**Records to use**
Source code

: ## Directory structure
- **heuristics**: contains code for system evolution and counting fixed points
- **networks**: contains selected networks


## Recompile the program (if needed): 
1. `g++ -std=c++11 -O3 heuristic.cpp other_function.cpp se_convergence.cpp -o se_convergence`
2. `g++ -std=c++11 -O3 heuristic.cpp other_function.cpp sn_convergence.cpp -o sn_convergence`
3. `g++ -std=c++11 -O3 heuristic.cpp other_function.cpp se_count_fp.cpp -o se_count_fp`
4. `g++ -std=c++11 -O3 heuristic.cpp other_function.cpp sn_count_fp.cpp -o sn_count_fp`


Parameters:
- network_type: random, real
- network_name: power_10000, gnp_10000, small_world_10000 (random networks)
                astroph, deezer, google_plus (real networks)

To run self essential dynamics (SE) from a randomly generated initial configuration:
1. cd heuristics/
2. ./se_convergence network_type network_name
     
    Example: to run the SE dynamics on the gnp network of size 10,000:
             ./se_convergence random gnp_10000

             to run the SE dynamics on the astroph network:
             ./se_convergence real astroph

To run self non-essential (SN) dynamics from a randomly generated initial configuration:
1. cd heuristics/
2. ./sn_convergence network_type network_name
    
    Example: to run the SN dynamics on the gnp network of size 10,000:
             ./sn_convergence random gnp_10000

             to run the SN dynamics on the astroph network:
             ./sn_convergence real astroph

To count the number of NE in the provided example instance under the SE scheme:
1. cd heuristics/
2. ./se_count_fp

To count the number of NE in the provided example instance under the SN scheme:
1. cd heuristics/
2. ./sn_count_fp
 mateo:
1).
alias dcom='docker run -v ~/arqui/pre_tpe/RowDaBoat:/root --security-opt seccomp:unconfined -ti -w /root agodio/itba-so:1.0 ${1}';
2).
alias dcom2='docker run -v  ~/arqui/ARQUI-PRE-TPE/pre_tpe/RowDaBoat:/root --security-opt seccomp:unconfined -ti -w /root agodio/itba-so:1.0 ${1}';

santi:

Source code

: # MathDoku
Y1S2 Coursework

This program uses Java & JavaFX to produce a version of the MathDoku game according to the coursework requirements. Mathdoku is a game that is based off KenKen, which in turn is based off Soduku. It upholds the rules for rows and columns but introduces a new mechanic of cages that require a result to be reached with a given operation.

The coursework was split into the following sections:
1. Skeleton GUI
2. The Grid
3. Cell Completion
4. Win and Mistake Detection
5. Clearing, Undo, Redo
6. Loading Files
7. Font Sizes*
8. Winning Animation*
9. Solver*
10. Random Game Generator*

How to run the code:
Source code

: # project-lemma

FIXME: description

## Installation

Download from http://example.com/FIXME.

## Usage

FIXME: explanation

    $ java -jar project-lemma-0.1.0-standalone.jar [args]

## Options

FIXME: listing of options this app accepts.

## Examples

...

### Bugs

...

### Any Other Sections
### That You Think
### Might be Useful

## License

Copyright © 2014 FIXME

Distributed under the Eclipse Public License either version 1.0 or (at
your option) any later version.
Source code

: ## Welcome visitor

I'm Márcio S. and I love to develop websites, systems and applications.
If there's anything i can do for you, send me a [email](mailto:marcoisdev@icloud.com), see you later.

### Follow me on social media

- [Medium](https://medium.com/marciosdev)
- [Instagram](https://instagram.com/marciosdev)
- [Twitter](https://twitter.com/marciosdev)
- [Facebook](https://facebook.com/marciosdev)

**What the task requires**
Show every line from the entries above in which the word "seccomp" appears.

**Expected answer**
alias dcom='docker run -v ~/arqui/pre_tpe/RowDaBoat:/root --security-opt seccomp:unconfined -ti -w /root agodio/itba-so:1.0 ${1}';
alias dcom2='docker run -v  ~/arqui/ARQUI-PRE-TPE/pre_tpe/RowDaBoat:/root --security-opt seccomp:unconfined -ti -w /root agodio/itba-so:1.0 ${1}';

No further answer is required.